Nothing before the line containing "Erlang QuickCheck properties." should appear; please restate that line and every later line word for word through the end of the listing.

☆ ☆ ☆

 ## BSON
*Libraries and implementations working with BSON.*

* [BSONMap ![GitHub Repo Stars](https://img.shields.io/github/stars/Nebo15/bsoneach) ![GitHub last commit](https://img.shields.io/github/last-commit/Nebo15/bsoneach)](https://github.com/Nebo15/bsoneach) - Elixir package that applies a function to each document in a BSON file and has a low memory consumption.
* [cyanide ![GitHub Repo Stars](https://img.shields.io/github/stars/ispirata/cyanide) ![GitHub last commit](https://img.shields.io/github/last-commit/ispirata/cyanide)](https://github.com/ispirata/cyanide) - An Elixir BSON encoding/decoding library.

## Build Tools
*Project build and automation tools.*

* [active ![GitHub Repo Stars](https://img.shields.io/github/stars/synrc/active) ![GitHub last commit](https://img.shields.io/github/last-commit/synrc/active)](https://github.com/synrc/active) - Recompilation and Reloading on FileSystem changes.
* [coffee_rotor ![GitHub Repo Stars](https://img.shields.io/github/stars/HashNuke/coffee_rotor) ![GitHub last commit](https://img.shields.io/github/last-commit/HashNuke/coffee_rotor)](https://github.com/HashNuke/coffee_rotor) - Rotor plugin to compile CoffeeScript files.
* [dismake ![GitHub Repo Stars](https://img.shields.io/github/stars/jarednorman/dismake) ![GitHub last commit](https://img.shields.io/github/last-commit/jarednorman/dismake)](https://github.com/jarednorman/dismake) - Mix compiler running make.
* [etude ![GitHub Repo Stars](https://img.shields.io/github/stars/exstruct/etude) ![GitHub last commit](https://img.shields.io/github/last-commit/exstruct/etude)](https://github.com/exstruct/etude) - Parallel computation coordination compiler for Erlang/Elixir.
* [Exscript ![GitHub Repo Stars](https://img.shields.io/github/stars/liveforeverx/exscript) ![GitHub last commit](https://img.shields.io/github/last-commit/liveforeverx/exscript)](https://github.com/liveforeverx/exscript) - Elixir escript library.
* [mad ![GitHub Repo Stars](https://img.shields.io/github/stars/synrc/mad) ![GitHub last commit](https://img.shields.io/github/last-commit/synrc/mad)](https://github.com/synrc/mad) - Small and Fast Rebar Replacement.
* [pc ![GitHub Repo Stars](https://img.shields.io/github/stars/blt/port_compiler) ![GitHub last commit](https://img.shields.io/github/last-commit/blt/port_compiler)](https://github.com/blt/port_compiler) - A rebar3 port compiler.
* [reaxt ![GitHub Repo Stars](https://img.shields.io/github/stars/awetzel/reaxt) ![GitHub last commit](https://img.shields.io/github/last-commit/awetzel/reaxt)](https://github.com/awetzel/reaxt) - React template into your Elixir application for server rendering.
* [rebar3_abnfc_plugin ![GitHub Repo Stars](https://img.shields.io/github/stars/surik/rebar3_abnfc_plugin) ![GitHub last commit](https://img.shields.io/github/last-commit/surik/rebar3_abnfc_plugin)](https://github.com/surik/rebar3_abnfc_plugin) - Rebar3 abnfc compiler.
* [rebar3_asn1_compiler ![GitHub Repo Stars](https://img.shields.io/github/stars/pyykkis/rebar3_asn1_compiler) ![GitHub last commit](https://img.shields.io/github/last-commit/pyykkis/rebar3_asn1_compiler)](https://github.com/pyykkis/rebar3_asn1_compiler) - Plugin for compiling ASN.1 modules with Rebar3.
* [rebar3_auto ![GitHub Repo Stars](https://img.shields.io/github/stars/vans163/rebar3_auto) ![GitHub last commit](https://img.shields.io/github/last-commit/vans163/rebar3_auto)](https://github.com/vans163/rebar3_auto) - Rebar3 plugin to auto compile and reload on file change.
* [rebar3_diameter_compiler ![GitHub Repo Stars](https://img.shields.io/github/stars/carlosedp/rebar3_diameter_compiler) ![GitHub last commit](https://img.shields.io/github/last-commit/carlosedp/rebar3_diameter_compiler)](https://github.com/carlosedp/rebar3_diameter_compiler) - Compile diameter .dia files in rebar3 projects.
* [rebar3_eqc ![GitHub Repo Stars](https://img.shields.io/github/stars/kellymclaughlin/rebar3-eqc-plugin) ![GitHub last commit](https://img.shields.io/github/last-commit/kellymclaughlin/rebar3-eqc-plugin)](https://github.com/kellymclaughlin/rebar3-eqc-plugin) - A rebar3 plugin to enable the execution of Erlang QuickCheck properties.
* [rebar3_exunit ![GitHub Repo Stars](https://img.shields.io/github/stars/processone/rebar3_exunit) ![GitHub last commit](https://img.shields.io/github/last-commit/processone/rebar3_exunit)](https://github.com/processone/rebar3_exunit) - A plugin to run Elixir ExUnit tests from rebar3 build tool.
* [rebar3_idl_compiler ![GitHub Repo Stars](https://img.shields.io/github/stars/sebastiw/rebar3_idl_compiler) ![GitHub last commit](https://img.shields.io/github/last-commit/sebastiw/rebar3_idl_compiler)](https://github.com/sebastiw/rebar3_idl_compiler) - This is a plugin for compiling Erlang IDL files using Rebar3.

☆ ☆ ☆

### ANSWER TO THE EXERCISE
* [rebar3_eqc ![GitHub Repo Stars](https://img.shields.io/github/stars/kellymclaughlin/rebar3-eqc-plugin) ![GitHub last commit](https://img.shields.io/github/last-commit/kellymclaughlin/rebar3-eqc-plugin)](https://github.com/kellymclaughlin/rebar3-eqc-plugin) - A rebar3 plugin to enable the execution of Erlang QuickCheck properties.
* [rebar3_exunit ![GitHub Repo Stars](https://img.shields.io/github/stars/processone/rebar3_exunit) ![GitHub last commit](https://img.shields.io/github/last-commit/processone/rebar3_exunit)](https://github.com/processone/rebar3_exunit) - A plugin to run Elixir ExUnit tests from rebar3 build tool.
* [rebar3_idl_compiler ![GitHub Repo Stars](https://img.shields.io/github/stars/sebastiw/rebar3_idl_compiler) ![GitHub last commit](https://img.shields.io/github/last-commit/sebastiw/rebar3_idl_compiler)](https://github.com/sebastiw/rebar3_idl_compiler) - This is a plugin for compiling Erlang IDL files using Rebar3.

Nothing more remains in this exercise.